WORK TO COMPLETE — Should any entry look odd, write it out exactly anyway, along with all the rest.

+ + + + +

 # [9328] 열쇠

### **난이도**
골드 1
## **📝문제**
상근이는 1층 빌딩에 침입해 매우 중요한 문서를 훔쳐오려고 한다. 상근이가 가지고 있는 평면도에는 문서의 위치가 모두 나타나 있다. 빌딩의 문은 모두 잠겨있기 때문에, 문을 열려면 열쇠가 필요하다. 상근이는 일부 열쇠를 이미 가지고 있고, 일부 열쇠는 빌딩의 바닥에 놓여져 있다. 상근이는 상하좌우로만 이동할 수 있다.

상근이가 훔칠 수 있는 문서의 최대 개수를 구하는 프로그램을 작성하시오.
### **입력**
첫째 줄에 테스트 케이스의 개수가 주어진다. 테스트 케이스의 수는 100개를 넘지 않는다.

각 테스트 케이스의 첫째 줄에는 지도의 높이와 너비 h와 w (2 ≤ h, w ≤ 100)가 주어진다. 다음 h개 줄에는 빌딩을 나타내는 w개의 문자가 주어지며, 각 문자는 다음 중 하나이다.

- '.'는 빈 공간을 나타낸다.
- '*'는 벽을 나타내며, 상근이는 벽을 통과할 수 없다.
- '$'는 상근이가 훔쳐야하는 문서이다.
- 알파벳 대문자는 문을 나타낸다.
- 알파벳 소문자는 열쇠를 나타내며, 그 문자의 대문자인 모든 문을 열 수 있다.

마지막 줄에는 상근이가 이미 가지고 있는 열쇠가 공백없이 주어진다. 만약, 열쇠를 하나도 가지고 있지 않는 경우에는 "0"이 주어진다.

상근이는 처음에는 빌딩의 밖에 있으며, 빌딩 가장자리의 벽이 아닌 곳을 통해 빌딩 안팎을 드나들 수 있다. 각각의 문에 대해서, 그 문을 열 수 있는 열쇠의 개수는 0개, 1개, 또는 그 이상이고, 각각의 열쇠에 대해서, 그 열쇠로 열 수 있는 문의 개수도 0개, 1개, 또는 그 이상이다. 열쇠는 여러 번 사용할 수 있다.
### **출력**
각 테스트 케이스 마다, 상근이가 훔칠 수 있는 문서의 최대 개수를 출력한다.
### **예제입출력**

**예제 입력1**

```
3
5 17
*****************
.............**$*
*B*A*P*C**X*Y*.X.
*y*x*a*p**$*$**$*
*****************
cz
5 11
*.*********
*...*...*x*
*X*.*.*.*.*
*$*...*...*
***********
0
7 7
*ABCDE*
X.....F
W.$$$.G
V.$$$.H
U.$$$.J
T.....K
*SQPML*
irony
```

+ + + + +

SOLVED EXERCISE —
 # [9328] 열쇠

### **난이도**
골드 1
## **📝문제**
상근이는 1층 빌딩에 침입해 매우 중요한 문서를 훔쳐오려고 한다. 상근이가 가지고 있는 평면도에는 문서의 위치가 모두 나타나 있다. 빌딩의 문은 모두 잠겨있기 때문에, 문을 열려면 열쇠가 필요하다. 상근이는 일부 열쇠를 이미 가지고 있고, 일부 열쇠는 빌딩의 바닥에 놓여져 있다. 상근이는 상하좌우로만 이동할 수 있다.

상근이가 훔칠 수 있는 문서의 최대 개수를 구하는 프로그램을 작성하시오.
### **입력**
첫째 줄에 테스트 케이스의 개수가 주어진다. 테스트 케이스의 수는 100개를 넘지 않는다.

각 테스트 케이스의 첫째 줄에는 지도의 높이와 너비 h와 w (2 ≤ h, w ≤ 100)가 주어진다. 다음 h개 줄에는 빌딩을 나타내는 w개의 문자가 주어지며, 각 문자는 다음 중 하나이다.

- '.'는 빈 공간을 나타낸다.
- '*'는 벽을 나타내며, 상근이는 벽을 통과할 수 없다.
- '$'는 상근이가 훔쳐야하는 문서이다.
- 알파벳 대문자는 문을 나타낸다.
- 알파벳 소문자는 열쇠를 나타내며, 그 문자의 대문자인 모든 문을 열 수 있다.

마지막 줄에는 상근이가 이미 가지고 있는 열쇠가 공백없이 주어진다. 만약, 열쇠를 하나도 가지고 있지 않는 경우에는 "0"이 주어진다.

상근이는 처음에는 빌딩의 밖에 있으며, 빌딩 가장자리의 벽이 아닌 곳을 통해 빌딩 안팎을 드나들 수 있다. 각각의 문에 대해서, 그 문을 열 수 있는 열쇠의 개수는 0개, 1개, 또는 그 이상이고, 각각의 열쇠에 대해서, 그 열쇠로 열 수 있는 문의 개수도 0개, 1개, 또는 그 이상이다. 열쇠는 여러 번 사용할 수 있다.
### **출력**
각 테스트 케이스 마다, 상근이가 훔칠 수 있는 문서의 최대 개수를 출력한다.
### **예제입출력**

**예제 입력1**

```
3
5 17
*****************
.............**$*
*B*A*P*C**X*Y*.X.
*y*x*a*p**$*$**$*
*****************
cz
5 11
*.*********
*...*...*x*
*X*.*.*.*.*
*$*...*...*
***********
0
7 7
*ABCDE*
X.....F
W.$$$.G
V.$$$.H
U.$$$.J
T.....K
*SQPML*
irony
```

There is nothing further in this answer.